WORK TO BE COMPLETED –
Output range, inclusive: from the line containing "found in the" to the line containing "result from complex". Restate those lines from the data below word for word and only those.

EXERCISE MATERIALS –
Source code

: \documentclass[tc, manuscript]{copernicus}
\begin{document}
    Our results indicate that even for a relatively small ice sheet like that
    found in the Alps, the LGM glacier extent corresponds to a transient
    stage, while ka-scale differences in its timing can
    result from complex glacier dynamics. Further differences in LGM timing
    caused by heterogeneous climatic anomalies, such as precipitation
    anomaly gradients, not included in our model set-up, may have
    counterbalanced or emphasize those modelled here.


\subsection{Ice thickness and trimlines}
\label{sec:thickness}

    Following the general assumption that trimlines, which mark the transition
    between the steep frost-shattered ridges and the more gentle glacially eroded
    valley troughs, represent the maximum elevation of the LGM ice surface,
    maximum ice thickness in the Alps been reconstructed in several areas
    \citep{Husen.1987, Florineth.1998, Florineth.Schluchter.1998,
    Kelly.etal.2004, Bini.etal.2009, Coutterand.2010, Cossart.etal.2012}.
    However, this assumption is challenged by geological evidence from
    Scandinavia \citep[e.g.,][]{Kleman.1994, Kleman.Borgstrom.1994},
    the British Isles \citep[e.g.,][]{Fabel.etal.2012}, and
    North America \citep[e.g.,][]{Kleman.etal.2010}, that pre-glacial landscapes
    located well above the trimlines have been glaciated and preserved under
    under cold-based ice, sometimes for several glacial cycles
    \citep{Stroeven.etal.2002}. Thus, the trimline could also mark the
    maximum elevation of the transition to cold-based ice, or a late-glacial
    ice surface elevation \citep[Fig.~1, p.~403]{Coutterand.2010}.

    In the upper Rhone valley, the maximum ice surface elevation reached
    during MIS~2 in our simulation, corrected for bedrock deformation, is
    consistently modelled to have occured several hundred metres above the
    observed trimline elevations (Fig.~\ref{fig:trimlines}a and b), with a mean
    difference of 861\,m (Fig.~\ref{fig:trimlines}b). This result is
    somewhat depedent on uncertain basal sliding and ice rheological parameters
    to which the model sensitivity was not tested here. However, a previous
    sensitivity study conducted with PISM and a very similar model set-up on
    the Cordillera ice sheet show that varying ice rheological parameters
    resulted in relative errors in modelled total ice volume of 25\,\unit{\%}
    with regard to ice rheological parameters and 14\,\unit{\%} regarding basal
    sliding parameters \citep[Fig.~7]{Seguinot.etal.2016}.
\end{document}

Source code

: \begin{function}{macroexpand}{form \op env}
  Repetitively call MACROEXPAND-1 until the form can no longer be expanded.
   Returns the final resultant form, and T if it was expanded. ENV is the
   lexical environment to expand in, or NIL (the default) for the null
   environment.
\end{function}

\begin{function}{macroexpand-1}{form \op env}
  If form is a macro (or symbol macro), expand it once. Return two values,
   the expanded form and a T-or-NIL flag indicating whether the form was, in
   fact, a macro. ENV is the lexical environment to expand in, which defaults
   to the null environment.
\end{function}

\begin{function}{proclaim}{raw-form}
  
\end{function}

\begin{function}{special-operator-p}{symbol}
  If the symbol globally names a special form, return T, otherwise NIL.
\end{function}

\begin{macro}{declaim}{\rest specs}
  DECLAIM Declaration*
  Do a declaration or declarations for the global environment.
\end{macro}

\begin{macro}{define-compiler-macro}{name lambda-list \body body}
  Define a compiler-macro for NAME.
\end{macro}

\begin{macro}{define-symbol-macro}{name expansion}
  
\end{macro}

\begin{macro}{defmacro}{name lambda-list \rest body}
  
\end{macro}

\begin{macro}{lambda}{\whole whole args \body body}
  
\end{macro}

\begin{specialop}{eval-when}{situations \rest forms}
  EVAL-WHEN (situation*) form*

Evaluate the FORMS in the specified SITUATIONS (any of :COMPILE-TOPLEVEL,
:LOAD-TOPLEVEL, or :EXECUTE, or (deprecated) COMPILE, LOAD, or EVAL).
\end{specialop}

RESPONSE TO THE TASK –
    found in the Alps, the LGM glacier extent corresponds to a transient
    stage, while ka-scale differences in its timing can
    result from complex glacier dynamics. Further differences in LGM timing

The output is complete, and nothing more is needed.